子育て中の多くの親が、わが子の思いを尊重しながらも他人のことを思いやれるような人になってほしいと思いますよね。しかし子育てをしていく上で、これほど難しいものはありません。では、具体的にどのように我が子に関わることが、思いやりを促すことになるのでしょうか。他人に対して思いやりの心を持ち、行動するためには、他人の思いや考えを理解する必要があります。実はこの他人の気持ちを理解していく時期が幼児期になります。言い換えると、幼児期がこのような見えにくい部分が育っていく時期でもあります。

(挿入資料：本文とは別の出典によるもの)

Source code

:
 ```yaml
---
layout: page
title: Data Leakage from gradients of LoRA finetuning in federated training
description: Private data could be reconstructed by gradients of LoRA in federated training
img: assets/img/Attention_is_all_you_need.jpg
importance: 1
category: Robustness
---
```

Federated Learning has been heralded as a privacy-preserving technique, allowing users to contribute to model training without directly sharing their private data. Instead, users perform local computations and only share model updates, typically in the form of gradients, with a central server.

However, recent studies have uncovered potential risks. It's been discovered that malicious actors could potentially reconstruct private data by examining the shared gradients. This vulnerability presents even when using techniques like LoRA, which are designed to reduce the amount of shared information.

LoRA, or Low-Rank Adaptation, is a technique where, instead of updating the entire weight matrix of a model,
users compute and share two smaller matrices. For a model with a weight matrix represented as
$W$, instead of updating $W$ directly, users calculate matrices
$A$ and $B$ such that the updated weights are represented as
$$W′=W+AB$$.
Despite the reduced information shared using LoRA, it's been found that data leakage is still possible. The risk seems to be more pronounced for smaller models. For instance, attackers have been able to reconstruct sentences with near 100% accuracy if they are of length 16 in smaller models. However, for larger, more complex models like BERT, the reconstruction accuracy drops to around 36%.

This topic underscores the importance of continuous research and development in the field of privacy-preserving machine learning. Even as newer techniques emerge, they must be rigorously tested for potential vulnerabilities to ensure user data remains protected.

1歳半ごろになって、自分という存在を意識できるようになり、他人という存在がいることに気付きます。そして、このころから少しずつ言葉が出始め、自分の思いを少しずつ言動として表すようになってきます。これが急激に出てくる時期が2歳から3歳ごろに見られる第一次反抗期です。そして、4歳ごろから少しずつ他人の思いがわかるようになってきます。概ね年長児ぐらいになるとほとんどの子どもは他人の気持ちを推し量ることができるようになります。この過程が乳幼児期なのですが、上記の例は一つの目安で年齢が上がると他人の気持ちが理解できるようになるわけはありません。この過程において、集団生活を経て他人ともまれる経験により他人の気持ちの理解を理解していくようになるのです。特に同年代の集団では、自分の思い通りにならない経験や他人と衝突する経験がとても重要になります。いわゆるイザコザと言われるものです。対等の関係でぶつかるイザコザを経験することで、自分と他人とは異なる思いを持っているということを経験から学ぶことになります。
この過程において、家庭でも同じですが、わが子を尊重するという意味を保育者や親は正しく理解する必要があります。わが子の思いを尊重するというのは、子どもの思いを100%実現することではありません。ものの善悪がままならない子どもの思いをすべて叶えることが、子どもの思いを尊重することと同義であると考えるのはいささか早合点であると思われます。わが子の思いを尊重するとは、わが子の思いを受け止めても、その思いから生じる行為すべてまでも認めることではありません。つまり、大人は子どもの思いを、言動を通して受け止めながらも、正しくないものについては、ダメだということを伝えていくことが、物の善悪を理解していくことになります。子どもの思いをすべて実現させてあげることが、子どもの思いを受け止めることではなく、社会のルールや家庭のルール等ものの善悪という枠組みを子どもに伝え、その中で子どもが選択できるようにしていくことが、わが子の思いを尊重し、他人のことを思いやれる子どもが育っていく環境となります。